I agree with the prior poster, if your in the market for a security system do some googling and find a company with a good rep.


----------



## FrugalTrader (Oct 13, 2008)

I had them approach our house and they seemed very scammy. So much so that one of my neighbors called the cops!


----------



## Jungle (Feb 17, 2010)

Don't they always say there's been a few break ins in the neighborhood lately? Is that not a scare tactic?


----------



## HaroldCrump (Jun 10, 2009)

Jungle said:


> Don't they always say there's been a few break ins in the neighborhood lately?

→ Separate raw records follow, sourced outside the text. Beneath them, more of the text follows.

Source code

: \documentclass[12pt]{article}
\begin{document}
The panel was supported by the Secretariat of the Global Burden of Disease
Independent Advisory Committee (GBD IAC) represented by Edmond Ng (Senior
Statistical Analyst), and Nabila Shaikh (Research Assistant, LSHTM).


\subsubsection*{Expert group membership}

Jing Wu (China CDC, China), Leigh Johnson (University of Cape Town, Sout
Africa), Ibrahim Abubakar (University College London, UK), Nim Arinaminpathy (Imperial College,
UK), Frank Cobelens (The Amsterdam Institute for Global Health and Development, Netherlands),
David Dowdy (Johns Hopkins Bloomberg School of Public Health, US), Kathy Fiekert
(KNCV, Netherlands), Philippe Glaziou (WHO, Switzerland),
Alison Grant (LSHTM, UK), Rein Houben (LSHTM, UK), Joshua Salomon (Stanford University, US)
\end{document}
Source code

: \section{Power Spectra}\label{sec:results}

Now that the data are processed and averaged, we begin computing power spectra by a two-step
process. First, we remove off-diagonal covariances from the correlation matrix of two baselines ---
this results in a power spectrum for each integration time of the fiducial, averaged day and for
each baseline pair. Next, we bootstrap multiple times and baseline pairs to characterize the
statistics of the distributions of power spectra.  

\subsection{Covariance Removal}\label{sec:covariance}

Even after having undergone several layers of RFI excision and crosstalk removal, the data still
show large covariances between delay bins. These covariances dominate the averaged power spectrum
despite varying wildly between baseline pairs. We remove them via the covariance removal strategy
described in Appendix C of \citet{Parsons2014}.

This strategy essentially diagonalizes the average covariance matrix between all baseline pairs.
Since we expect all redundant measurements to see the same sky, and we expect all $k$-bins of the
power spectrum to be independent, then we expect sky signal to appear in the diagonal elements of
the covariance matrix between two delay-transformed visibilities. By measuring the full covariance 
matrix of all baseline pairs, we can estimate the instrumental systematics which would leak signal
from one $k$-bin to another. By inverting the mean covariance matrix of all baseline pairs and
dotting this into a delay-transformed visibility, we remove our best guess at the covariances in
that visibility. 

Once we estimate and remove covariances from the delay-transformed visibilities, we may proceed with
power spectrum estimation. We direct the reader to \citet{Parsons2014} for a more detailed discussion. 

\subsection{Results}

Is that not a scare tactic?


The extent of my distrust and skepticism around these guys is that they are able to gather the information required to engineer a break-in themselves or by sourcing it out.
For example, they are able to figure out whether you already have a system, if yes, which one, etc.
Perfect case of social engineering.

My response to such folks would be to tell them you already have a monitored security system (with voice) installed.
Which one and how much you pay for it is none of their business.
Thanks, and have a great day.


----------



## R.O.V. (May 16, 2010)

HaroldCrump said:


> The extent of my distrust and skepticism around these guys is that they are able to gather the information required to engineer a break-in themselves or by sourcing it out.


I must say the guy who was at my door on the weekend seemed pretty 'sketchy'. I was actually thinking, while sitting in my office today, that a break-in cold be possible especially since I made the mistake of confirming my shed wasn't monitored by my existing system when he asked (the question kinda caught me off-guard)...and I don't wanna lose any of my tools


----------



## Jungle (Feb 17, 2010)

Good point harold. Might as well tell these people you have a dog that attacks as well.


----------